La tensión entre las concesiones a la escuela pública y a la concertada es otra de las características de ese laboratorio de ideas exportables que es el modelo educativo madrileño. El otro hijo de Núria va a una escuela diferente a la de su hermano, una concertada, porque no le dieron plaza. “La pública acepta la diversidad pero en cambio se la castiga más que a quien no la acepta y no se les penaliza. Estoy harta de ver cómo algunas concertadas devuelven todos los años las plazas de necesidades específicas. La Consejería reserva tres plazas para niños con estas necesidades, no necesariamente como Ignacio, pueden ser niños con cosas más pequeñas y curiosamente esas plazas se devuelven para que entren niños sin ninguna dificultad, por lo que hay colegios que no tienen niños con dificultades. Y si quieren dinero público tienen que querer niños públicos. Lo que no está bien es que yo pague la concertada pero mi hijo, y muchos otros, no puedan ir”.

Núria vuelve a hacer una comparación: “Tú tienes un negocio privado o un cole privado y quieres niños guapos, altos, rubios, inteligentes, que huelan bien, pues bueno, es tu negocio privado pero si te estás beneficiando del dinero de todos tienes que aceptar los niños de todos. Si no, estás defraudando el concierto que firmaste. Y eso se permite”.

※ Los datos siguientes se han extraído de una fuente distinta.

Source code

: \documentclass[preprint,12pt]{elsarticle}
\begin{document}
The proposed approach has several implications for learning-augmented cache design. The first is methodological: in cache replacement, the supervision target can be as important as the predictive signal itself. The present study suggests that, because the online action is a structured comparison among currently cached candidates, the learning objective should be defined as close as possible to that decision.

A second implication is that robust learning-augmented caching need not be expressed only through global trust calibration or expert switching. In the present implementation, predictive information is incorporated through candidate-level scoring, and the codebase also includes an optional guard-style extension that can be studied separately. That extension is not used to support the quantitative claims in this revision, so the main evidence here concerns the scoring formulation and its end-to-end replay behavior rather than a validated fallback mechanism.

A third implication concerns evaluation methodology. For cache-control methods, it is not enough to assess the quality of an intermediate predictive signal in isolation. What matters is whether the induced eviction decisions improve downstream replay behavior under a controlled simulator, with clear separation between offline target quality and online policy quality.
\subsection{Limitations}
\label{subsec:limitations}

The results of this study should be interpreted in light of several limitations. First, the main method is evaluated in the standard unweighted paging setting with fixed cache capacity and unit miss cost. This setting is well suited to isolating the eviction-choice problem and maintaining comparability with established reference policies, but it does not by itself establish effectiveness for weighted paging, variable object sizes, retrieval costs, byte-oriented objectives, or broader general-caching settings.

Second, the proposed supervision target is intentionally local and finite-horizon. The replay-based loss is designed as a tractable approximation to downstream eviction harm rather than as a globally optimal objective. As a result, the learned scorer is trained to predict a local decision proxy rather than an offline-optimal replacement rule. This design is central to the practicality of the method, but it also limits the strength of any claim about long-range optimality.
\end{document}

No son niños autistas. Es lo primero que me enseña la profesora. A Núria le gusta explicar con ejemplos que me ayudan, como a los compañeros de clase de Ignacio, a comprender muchísimo mejor y escribir este artículo con mayor seguridad: “Yo tengo el pelo marrón pero yo no soy marrón”. Ignacio no es un niño autista. Es un niño y tiene autismo. Sólo había conocido a un niño –una niña– con autismo antes que a él, y ni siquiera la conocí en persona: María, la hija de Miguel Gallardo, en su cómic y en su película. No sabía cómo tratarle, me daba miedo que no me entendiera, no quería que se enfadara conmigo. Le observo de reojo, es un niño guapo, delgado, rubio, con un flequillo molón, los ojos afilados e irritados por la alergia. Quiere tirar mi casco al suelo porque es su manera de expresar que mi presencia allí retrasa el momento de la vuelta a casa, del viaje en metro que le gusta mucho.

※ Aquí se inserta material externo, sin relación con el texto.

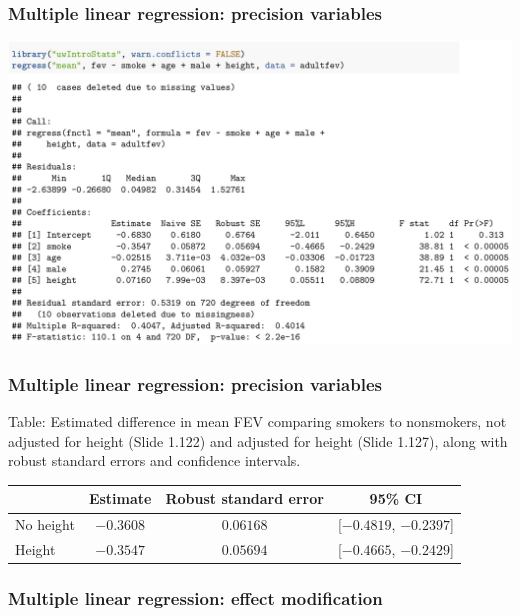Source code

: \documentclass[12pt, 
hyperref={colorlinks=true, linkcolor=blue, urlcolor=cyan}]{beamer}
\begin{document}
\begin{frame}
\frametitle{Multiple linear regression: precision variables}
\begin{center}
\vspace{-1cm}\hspace*{-0.5cm}\includegraphics[width=1.1\textwidth]{plots/fev_vs_smoke_adjust_adultfev.png}
\end{center}

\end{frame}

\begin{frame}
\frametitle{Multiple linear regression: precision variables}
Table: Estimated difference in mean FEV comparing smokers to nonsmokers, not adjusted for height (Slide 1.122) and adjusted for height (Slide 1.127), along with robust standard errors and confidence intervals.

\hspace*{-1cm}\begin{tabular}{lccc}
\hline 
 & Estimate & Robust standard error & 95\% CI \\
 \hline 
No height & $-0.3608$ & $0.06168$  & [$-0.4819$, $-0.2397$]\\
Height & $-0.3547$ & $0.05694$ & [$-0.4665$, $-0.2429$]
\end{tabular}
\end{frame}

\begin{frame}
\frametitle{Multiple linear regression: effect modification}

\end{frame}

\end{document}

“¿Me dejas tocar el casco?” me dice, después de que su madre le indicara cómo hacer la pregunta. Le digo que sí y a él le hace gracia ver su reflejo, deformado, en la superficie negra y brillante. Caminamos hacia el metro y andando lo va golpeando con las manos mientras repite “me dejas tocar el casco, me dejas tocar el casco”. Claro que sí, me pongo contenta. Al final Nacho encontró un juego para unirnos, no estaba enfadado. Dice “adiós, Elena” cuando nos separamos. Me despido.

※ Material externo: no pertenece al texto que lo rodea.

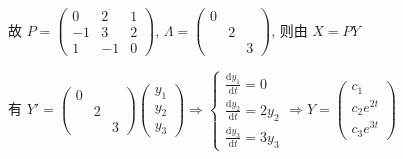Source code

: \begin{enumerate}
                   故 \( P = \begin{pmatrix}
                       0  & 2  & 1 \\
                       -1 & 3  & 2 \\
                       1  & -1 & 0
                   \end{pmatrix} \), \( \Lambda = \begin{pmatrix}
                       0 &   &   \\
                         & 2 &   \\
                         &   & 3
                   \end{pmatrix} \), 则由 \( X = P Y \)

                   有 \( Y' = \begin{pmatrix}
                       0 &   &   \\
                         & 2 &   \\
                         &   & 3
                   \end{pmatrix} \begin{pmatrix}
                       y_{1} \\
                       y_{2} \\
                       y_{3}
                   \end{pmatrix} \Rightarrow \begin{cases}
                       \frac{\mathrm{d}y_{1}}{\mathrm{d}t} = 0      \\
                       \frac{\mathrm{d}y_{2}}{\mathrm{d}t} = 2y_{2} \\
                       \frac{\mathrm{d}y_{3}}{\mathrm{d}t} = 3y_{3}
                   \end{cases} \Rightarrow Y = \begin{pmatrix}
                       c_{1}       \\
                       c_{2}e^{2t} \\
                       c_{3}e^{3t}
                   \end{pmatrix} \)


\end{enumerate}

Según la Federación Autismo Madrid, uno de cada 150 niños nace con un Trastorno del Espectro del Autismo (TEA), calculando que habría 4.000 personas afectadas en la Comunidad de Madrid. De ellas, 675 se encuentran escolarizadas en Colegios de Educación Especial, 500 asisten a Colegios de Escolarización Preferente para Alumnado con TGD, como el de Ignacio, y 2.187 acuden a colegios ordinarios con apoyo. Es difícil llamar inclusiva a una sociedad que no te hace conocer a un niño como Nacho hasta que no te lo cruza un reportaje por el camino.